::: Data for processing :::
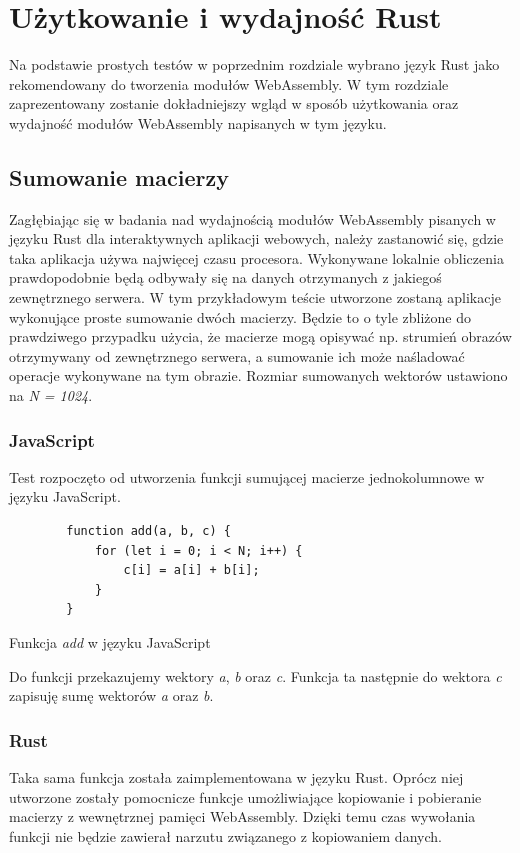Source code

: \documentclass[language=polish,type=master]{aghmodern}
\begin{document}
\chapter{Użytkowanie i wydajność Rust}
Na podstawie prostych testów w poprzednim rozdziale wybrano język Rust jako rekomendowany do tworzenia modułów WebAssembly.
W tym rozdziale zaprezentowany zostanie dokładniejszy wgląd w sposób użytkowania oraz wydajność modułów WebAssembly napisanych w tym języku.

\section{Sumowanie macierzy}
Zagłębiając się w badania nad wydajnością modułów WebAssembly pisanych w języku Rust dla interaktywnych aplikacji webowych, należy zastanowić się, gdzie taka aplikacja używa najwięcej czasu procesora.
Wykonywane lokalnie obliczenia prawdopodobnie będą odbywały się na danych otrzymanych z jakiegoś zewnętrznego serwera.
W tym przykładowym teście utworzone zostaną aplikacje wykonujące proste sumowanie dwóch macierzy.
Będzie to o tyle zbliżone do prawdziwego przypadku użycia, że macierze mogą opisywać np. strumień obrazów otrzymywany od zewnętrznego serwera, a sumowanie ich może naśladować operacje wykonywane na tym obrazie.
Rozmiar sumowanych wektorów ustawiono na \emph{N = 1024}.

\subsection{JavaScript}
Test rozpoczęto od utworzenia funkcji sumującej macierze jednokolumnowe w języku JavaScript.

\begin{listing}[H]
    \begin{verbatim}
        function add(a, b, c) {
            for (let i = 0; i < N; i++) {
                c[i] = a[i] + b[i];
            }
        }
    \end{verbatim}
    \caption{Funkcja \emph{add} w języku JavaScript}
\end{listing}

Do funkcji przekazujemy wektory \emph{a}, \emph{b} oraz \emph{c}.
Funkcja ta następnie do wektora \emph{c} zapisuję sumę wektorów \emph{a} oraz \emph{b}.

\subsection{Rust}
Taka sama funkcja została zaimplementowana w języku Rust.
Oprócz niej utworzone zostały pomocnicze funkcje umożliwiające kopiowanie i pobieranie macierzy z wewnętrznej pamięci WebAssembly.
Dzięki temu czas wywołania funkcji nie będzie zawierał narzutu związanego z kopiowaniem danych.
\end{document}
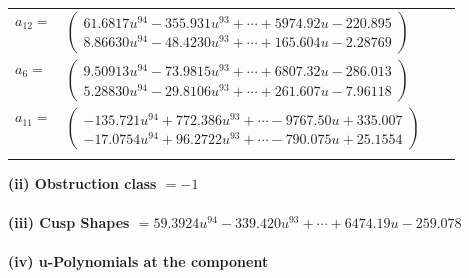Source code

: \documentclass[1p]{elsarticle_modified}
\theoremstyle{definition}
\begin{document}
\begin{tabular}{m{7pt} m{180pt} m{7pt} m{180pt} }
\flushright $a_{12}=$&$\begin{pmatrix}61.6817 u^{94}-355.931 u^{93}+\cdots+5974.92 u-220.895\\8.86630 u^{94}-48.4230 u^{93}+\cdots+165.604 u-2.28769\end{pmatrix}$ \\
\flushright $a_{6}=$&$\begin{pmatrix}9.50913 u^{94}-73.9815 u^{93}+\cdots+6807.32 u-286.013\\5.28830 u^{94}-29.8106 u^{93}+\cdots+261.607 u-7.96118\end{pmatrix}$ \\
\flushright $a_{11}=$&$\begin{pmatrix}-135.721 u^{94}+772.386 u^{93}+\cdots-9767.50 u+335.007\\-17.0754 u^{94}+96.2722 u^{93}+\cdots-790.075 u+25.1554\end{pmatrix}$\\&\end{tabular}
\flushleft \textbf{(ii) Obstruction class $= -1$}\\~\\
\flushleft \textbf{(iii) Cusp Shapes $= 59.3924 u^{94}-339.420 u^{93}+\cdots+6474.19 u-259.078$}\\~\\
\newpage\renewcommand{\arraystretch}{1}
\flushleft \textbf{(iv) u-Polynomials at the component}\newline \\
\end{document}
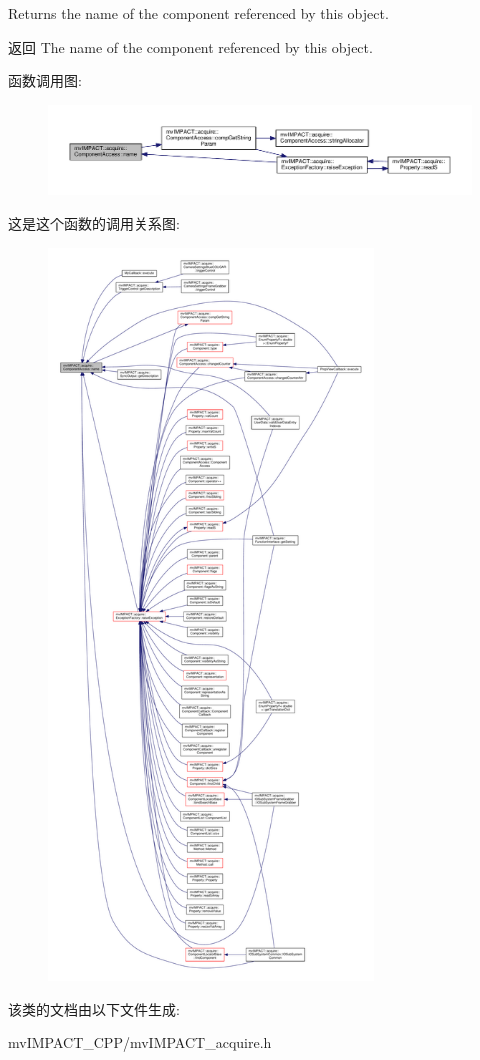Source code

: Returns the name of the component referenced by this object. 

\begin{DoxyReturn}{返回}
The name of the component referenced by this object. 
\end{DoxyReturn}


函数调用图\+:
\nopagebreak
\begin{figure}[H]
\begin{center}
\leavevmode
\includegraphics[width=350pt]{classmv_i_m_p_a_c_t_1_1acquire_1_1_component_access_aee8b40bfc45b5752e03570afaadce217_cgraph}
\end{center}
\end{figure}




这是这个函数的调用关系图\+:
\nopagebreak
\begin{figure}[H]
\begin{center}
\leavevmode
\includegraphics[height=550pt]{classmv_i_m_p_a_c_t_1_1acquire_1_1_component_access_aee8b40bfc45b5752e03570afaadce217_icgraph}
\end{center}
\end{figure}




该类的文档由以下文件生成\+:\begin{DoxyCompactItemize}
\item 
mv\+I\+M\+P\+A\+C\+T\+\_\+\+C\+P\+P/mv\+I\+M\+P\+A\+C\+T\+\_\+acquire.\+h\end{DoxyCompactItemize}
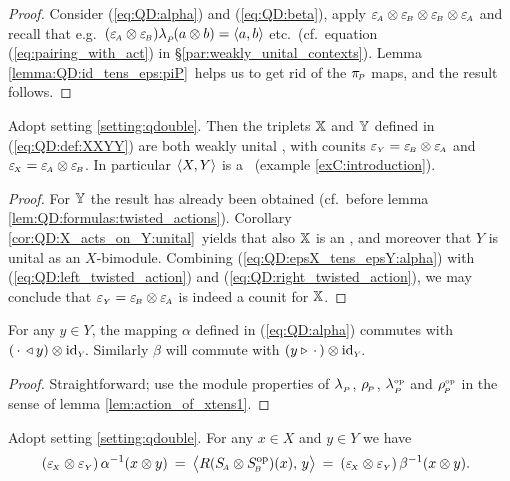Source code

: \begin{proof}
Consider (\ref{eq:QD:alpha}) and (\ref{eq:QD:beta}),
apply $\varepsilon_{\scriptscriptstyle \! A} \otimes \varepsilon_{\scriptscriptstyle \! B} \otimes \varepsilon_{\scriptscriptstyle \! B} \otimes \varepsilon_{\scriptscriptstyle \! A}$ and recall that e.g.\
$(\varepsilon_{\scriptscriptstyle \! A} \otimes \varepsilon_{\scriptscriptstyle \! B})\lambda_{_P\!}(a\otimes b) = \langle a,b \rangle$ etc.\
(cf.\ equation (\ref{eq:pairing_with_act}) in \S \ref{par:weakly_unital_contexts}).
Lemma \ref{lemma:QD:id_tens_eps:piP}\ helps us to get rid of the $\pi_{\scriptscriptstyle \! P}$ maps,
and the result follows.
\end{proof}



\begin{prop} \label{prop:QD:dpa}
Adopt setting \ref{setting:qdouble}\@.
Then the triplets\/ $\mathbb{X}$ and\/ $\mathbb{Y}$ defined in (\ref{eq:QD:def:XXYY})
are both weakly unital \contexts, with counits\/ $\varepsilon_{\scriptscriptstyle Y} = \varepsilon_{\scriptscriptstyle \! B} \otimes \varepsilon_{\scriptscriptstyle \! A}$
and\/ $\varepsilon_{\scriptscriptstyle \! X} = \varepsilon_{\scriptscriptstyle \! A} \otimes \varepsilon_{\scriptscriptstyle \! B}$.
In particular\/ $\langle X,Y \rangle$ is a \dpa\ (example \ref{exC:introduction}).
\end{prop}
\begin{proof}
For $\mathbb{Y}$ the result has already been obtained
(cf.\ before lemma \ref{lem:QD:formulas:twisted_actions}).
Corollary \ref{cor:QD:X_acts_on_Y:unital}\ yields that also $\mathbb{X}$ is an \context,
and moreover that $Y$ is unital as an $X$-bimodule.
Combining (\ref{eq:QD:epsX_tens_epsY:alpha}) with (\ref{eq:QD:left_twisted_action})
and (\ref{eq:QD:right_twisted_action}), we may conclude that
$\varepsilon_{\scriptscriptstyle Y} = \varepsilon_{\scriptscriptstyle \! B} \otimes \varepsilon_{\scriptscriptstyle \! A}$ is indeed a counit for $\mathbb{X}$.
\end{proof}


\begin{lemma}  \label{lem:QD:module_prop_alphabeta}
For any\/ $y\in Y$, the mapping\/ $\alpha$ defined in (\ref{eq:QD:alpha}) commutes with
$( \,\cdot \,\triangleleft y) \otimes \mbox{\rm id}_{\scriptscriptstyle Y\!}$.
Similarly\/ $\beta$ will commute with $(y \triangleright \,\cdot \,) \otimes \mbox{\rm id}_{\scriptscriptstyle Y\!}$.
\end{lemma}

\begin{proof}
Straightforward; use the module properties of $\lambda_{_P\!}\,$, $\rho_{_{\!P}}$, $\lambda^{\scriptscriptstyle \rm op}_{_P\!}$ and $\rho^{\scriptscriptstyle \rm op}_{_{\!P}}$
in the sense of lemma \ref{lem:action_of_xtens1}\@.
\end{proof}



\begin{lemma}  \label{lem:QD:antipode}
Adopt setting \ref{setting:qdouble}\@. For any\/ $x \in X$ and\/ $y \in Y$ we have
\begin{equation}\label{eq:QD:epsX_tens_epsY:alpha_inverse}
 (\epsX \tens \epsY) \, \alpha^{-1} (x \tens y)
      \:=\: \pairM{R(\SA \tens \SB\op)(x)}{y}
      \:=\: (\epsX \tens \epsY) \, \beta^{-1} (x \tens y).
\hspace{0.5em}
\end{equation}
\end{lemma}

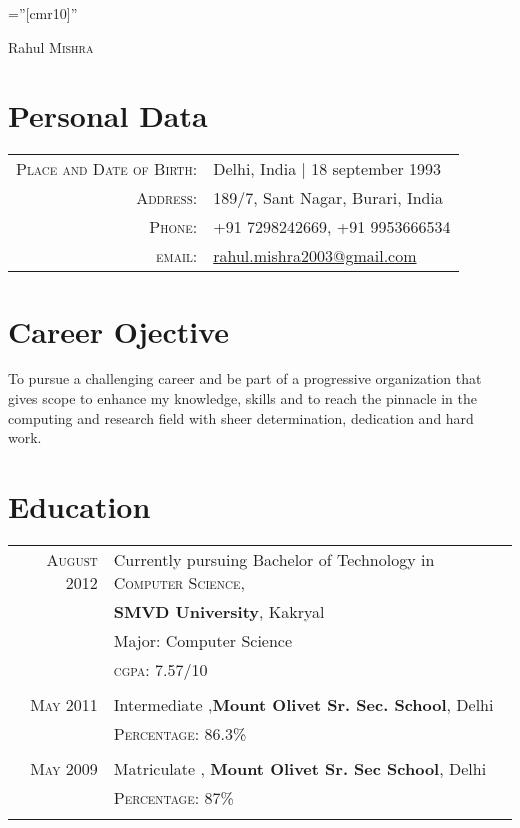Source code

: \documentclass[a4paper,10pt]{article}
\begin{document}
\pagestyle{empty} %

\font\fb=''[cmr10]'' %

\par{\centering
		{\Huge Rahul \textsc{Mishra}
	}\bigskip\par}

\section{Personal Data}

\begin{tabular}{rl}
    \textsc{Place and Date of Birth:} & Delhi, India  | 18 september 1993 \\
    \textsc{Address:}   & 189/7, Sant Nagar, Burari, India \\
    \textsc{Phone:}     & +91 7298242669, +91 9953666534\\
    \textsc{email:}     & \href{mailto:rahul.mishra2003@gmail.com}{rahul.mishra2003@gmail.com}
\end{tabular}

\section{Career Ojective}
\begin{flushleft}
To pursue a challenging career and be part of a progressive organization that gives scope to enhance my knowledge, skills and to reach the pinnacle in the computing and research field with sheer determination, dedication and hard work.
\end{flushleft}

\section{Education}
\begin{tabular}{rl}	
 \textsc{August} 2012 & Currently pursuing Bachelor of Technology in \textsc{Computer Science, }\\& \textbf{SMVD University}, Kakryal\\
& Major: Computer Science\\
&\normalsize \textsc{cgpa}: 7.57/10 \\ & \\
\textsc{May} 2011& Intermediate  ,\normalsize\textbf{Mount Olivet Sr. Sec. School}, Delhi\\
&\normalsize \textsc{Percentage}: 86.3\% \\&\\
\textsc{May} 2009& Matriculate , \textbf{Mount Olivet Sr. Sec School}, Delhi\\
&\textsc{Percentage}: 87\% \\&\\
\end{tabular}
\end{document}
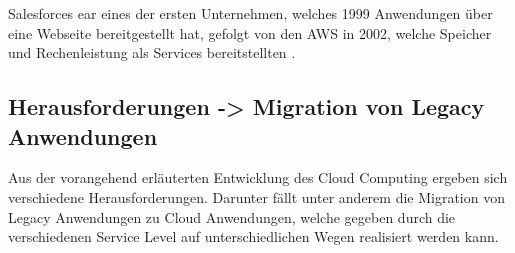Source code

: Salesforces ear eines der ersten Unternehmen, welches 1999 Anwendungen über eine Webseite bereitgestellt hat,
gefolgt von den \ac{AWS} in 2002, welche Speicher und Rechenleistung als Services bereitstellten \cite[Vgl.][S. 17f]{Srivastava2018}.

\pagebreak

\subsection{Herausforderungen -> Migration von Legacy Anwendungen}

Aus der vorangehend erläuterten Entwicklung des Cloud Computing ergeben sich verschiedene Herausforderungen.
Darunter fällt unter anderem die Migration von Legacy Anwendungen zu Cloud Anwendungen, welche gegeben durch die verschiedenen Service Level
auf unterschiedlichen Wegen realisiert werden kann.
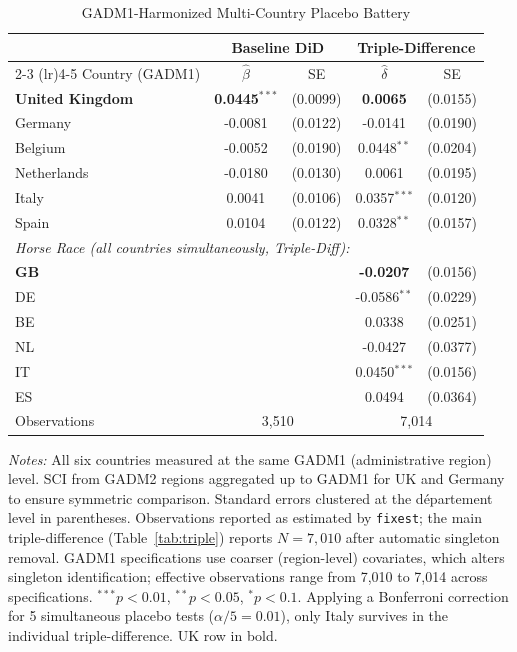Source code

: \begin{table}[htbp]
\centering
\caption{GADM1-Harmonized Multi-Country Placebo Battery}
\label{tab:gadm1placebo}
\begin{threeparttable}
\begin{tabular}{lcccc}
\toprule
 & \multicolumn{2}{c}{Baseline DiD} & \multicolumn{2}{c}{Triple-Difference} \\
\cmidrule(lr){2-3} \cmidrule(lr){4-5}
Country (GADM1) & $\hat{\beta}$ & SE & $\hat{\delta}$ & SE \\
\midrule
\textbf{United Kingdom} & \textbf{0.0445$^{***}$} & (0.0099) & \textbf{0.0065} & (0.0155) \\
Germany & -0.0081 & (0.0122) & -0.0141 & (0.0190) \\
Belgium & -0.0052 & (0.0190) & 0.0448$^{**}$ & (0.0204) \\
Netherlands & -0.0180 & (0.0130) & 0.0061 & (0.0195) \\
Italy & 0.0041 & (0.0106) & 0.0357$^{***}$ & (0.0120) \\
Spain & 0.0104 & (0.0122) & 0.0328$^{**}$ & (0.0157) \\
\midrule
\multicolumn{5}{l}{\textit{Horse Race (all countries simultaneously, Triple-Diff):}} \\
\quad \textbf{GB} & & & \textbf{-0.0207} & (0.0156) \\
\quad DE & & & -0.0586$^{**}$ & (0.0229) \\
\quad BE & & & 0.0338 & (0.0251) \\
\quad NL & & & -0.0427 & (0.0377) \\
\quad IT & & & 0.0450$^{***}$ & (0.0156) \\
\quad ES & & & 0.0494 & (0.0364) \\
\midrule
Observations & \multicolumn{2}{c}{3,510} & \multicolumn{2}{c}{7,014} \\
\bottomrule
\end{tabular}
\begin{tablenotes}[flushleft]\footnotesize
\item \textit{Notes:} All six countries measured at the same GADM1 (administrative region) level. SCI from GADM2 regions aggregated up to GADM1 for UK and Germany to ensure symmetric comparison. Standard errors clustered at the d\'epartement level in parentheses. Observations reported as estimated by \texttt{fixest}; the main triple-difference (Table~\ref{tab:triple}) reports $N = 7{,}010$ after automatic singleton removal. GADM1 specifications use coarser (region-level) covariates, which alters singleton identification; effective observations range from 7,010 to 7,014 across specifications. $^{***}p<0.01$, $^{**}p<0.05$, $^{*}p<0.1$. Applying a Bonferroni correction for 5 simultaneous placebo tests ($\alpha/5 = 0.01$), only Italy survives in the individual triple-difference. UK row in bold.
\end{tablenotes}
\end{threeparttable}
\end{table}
:::
Your objective: The answer is each line in which the word "qdouble" occurs, copied from the material above.

Answer to this exercise:
Adopt setting \ref{setting:qdouble}\@.
Adopt setting \ref{setting:qdouble}\@. For any\/ $x \in X$ and\/ $y \in Y$ we have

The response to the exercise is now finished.